• What is expected
Begin with the line containing "To cite this" and copy every line after it to the end of the entries, exactly, leaving out the lines before it.

• Study material
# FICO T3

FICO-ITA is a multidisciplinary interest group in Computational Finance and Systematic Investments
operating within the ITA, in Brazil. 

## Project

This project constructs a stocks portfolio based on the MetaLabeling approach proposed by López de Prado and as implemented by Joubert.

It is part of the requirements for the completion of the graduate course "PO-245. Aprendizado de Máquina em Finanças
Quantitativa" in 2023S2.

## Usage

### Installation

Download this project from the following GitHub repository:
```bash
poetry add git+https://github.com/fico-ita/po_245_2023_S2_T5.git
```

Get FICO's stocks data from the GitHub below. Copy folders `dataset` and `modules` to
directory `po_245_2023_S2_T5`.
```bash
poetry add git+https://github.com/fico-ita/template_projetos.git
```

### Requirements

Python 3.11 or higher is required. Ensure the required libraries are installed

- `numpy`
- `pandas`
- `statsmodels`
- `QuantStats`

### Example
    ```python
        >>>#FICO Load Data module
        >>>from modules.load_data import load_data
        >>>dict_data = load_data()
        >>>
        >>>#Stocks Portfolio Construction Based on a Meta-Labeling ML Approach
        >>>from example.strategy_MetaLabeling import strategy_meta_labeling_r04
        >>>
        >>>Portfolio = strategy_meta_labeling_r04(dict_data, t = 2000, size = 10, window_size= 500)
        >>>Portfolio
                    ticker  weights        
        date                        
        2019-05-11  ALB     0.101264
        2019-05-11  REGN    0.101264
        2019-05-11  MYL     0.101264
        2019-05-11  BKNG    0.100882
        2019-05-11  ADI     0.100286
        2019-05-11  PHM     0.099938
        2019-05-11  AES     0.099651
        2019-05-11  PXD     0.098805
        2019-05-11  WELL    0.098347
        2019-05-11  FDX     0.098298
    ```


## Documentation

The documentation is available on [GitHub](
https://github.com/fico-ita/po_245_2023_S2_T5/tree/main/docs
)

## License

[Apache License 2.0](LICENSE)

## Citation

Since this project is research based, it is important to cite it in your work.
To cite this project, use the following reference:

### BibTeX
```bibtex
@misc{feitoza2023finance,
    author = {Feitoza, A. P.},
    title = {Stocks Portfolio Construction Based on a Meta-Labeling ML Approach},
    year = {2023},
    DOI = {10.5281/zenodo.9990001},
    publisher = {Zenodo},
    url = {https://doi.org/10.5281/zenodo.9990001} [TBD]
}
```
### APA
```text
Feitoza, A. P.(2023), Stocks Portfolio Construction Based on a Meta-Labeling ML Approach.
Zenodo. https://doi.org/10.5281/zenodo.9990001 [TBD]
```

• Exercise result
To cite this project, use the following reference:

### BibTeX
```bibtex
@misc{feitoza2023finance,
    author = {Feitoza, A. P.},
    title = {Stocks Portfolio Construction Based on a Meta-Labeling ML Approach},
    year = {2023},
    DOI = {10.5281/zenodo.9990001},
    publisher = {Zenodo},
    url = {https://doi.org/10.5281/zenodo.9990001} [TBD]
}
```
### APA
```text
Feitoza, A. P.(2023), Stocks Portfolio Construction Based on a Meta-Labeling ML Approach.
Zenodo. https://doi.org/10.5281/zenodo.9990001 [TBD]
```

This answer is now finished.